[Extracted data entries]
=======

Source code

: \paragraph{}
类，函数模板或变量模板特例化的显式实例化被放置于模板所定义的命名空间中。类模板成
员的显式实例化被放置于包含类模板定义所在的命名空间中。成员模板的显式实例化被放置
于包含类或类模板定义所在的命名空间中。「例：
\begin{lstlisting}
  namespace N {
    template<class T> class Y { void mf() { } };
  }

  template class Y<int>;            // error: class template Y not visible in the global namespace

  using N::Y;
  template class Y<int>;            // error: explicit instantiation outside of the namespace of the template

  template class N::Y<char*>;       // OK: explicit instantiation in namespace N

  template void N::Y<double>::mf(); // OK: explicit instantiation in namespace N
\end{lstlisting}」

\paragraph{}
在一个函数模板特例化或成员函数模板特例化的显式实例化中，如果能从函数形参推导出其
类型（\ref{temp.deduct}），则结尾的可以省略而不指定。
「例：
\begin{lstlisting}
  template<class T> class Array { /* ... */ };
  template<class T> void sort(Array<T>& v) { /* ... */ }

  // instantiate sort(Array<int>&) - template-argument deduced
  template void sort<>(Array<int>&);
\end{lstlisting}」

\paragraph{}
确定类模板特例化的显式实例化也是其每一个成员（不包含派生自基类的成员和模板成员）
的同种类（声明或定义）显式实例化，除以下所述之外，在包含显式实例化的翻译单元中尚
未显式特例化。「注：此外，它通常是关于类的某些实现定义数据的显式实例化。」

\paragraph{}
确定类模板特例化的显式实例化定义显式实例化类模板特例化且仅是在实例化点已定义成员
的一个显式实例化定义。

=======

Only the lines above from the line containing "template<class T> class Y" through the line containing "在一个函数模板特例化或成员函数模板特例化的显式实例化中，如果能从函数形参推导出其" should be retyped, exactly and with both ends included.

▶ [Answer]:
    template<class T> class Y { void mf() { } };
  }

  template class Y<int>;            // error: class template Y not visible in the global namespace

  using N::Y;
  template class Y<int>;            // error: explicit instantiation outside of the namespace of the template

  template class N::Y<char*>;       // OK: explicit instantiation in namespace N

  template void N::Y<double>::mf(); // OK: explicit instantiation in namespace N
\end{lstlisting}」

\paragraph{}
在一个函数模板特例化或成员函数模板特例化的显式实例化中，如果能从函数形参推导出其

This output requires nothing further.